BEGIN
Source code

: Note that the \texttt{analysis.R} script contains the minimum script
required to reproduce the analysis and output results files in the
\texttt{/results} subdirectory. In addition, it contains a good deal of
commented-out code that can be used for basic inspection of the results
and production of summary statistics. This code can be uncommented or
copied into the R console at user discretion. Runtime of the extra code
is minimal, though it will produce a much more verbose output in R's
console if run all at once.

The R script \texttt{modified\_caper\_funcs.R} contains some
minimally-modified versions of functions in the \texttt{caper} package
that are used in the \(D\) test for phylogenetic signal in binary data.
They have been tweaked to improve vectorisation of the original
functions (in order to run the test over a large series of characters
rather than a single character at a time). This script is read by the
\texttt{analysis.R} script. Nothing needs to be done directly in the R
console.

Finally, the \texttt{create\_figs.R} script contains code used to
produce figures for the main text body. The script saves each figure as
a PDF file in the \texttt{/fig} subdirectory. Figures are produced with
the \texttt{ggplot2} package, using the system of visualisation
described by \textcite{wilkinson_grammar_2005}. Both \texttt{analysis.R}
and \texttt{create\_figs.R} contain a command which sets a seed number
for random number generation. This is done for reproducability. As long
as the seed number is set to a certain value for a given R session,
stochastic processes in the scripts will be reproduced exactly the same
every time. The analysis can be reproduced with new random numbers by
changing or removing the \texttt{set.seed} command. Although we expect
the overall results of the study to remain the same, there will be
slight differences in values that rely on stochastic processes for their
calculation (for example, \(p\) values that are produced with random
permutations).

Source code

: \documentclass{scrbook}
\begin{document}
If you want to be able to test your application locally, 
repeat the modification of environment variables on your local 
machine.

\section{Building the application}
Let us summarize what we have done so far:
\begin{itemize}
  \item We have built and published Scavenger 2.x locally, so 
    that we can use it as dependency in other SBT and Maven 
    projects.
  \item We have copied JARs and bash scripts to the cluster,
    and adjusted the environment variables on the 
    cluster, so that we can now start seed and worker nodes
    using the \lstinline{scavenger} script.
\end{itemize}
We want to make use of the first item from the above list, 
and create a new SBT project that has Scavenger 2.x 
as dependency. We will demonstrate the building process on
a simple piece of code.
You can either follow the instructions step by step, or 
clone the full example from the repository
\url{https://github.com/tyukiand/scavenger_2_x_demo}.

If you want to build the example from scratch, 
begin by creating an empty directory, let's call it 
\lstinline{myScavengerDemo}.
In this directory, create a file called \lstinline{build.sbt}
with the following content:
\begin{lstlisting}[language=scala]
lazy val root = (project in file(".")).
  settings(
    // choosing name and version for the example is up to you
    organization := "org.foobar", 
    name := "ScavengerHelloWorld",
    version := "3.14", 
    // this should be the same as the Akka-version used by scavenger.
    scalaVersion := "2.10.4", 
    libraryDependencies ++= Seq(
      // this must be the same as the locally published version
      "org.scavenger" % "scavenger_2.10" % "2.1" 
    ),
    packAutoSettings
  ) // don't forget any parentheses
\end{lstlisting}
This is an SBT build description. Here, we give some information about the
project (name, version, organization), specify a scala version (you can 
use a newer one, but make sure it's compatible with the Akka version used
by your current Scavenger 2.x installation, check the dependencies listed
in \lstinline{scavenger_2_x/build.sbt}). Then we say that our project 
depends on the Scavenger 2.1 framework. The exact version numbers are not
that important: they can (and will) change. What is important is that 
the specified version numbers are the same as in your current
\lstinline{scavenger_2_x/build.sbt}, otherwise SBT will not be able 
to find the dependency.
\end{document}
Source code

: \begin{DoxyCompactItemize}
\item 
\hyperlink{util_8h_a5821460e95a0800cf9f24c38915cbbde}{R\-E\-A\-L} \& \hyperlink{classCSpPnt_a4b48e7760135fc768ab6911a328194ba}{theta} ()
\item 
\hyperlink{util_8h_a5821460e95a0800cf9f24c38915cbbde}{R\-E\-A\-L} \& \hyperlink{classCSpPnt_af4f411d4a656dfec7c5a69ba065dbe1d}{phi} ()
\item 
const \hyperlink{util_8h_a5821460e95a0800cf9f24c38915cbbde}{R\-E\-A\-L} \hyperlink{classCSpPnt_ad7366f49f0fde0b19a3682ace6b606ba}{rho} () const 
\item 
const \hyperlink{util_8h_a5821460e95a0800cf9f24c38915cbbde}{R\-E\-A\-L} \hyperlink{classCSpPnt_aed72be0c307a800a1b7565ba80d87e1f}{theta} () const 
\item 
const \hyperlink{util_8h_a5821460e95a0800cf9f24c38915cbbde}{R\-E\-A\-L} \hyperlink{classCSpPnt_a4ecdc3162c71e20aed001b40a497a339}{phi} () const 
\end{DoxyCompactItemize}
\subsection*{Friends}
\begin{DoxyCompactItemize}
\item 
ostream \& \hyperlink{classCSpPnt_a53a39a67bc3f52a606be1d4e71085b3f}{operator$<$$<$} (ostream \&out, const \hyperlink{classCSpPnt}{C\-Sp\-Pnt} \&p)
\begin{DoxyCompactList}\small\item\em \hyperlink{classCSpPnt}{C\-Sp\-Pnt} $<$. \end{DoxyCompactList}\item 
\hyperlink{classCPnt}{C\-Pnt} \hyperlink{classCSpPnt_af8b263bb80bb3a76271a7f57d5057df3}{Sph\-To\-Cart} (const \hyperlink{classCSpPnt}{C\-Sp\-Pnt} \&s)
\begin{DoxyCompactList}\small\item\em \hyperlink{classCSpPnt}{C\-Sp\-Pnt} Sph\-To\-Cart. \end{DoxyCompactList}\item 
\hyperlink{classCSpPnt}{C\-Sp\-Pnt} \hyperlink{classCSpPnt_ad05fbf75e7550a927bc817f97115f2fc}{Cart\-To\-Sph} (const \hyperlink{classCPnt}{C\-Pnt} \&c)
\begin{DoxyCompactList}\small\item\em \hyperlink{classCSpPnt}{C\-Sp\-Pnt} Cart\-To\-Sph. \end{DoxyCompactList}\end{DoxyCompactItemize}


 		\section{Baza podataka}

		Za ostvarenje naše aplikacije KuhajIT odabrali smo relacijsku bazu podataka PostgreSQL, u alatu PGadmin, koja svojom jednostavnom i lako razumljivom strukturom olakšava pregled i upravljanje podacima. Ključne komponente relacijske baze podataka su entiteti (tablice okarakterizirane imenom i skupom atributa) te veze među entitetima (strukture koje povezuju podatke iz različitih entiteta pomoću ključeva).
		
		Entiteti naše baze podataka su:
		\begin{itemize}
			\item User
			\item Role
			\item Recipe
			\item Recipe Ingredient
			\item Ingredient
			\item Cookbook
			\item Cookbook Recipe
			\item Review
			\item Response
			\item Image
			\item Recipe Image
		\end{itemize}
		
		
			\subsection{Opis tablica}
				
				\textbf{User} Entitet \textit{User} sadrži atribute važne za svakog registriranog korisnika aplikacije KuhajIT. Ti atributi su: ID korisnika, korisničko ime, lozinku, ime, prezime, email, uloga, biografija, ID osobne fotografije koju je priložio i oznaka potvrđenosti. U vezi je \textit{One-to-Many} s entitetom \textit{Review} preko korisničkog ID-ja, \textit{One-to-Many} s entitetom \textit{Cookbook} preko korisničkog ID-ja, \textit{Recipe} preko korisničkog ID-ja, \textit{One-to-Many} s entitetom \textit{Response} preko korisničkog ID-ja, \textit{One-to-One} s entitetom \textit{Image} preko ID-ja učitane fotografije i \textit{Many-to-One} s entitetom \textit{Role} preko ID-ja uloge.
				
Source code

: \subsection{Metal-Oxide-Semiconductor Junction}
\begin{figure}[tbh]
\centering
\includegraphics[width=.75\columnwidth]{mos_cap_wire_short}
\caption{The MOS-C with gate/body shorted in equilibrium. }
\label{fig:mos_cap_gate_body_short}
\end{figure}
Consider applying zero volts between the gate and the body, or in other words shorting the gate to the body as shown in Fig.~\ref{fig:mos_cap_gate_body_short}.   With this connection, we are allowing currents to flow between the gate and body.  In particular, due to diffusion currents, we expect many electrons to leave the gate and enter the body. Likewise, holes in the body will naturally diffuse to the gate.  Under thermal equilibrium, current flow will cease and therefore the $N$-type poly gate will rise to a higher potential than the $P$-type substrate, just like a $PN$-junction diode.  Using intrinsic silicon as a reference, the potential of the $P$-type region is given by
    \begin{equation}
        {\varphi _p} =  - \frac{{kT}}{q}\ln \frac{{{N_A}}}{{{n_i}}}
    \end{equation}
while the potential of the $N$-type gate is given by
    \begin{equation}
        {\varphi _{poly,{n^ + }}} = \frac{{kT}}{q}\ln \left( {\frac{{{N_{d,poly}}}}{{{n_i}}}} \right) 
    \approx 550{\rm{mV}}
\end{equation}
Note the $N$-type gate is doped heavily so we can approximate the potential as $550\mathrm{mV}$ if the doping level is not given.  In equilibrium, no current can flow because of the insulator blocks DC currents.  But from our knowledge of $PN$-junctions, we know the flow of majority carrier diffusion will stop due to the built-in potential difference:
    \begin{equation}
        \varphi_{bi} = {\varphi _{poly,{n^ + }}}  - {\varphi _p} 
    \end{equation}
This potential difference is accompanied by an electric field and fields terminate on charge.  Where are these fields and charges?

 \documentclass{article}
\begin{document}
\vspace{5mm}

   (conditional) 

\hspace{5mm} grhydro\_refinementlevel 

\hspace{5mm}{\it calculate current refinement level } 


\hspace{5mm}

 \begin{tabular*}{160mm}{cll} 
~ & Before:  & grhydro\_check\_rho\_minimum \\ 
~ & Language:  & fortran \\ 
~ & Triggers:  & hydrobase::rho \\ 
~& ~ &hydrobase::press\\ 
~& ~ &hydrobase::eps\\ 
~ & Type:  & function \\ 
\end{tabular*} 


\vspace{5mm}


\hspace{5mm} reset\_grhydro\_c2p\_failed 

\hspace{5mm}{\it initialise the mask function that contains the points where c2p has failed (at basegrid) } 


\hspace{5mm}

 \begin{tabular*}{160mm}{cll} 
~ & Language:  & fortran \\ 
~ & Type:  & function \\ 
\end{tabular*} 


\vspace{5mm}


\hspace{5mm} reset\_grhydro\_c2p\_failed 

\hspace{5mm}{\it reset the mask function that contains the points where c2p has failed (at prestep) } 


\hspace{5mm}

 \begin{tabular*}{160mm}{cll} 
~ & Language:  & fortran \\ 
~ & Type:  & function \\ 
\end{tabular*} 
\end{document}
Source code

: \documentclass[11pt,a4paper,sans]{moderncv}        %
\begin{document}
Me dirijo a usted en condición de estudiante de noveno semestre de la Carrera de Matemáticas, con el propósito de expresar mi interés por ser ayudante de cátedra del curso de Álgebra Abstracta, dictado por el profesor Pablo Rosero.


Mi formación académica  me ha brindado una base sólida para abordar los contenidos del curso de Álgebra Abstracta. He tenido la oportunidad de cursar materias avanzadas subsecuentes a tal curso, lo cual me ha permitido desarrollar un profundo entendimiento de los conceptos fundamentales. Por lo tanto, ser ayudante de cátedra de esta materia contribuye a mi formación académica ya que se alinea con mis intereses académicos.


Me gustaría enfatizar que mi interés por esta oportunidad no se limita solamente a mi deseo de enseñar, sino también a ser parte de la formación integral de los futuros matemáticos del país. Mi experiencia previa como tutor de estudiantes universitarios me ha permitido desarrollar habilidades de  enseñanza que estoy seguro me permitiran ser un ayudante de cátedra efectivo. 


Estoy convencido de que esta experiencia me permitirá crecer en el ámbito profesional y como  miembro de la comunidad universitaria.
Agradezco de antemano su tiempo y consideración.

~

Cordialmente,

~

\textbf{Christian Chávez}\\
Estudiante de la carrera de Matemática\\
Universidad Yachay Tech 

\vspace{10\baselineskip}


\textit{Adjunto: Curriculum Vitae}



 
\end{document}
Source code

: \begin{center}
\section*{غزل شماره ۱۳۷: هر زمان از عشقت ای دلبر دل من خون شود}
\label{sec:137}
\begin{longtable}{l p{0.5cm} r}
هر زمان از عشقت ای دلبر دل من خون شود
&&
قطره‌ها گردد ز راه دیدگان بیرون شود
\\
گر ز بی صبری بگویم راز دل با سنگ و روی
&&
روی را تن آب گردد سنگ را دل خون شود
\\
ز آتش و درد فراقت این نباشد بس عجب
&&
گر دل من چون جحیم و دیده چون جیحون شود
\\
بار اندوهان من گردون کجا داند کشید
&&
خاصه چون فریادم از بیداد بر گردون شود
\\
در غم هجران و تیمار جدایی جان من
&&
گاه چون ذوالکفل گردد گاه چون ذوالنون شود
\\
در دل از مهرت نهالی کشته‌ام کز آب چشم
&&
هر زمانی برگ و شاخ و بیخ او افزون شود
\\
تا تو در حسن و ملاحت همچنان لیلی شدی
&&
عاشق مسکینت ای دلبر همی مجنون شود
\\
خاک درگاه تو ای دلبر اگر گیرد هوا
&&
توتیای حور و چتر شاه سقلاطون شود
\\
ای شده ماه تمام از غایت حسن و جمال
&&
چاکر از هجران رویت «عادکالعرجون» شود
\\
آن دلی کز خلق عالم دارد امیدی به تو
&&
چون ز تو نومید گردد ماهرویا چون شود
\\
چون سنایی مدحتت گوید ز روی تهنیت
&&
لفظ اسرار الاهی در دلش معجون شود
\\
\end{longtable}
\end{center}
END
● WHAT NEEDS TO BE DONE
Across the lines of the material above, tally those holding the word "KuhajIT" and state the number by itself.

● EXERCISE ANSWER
2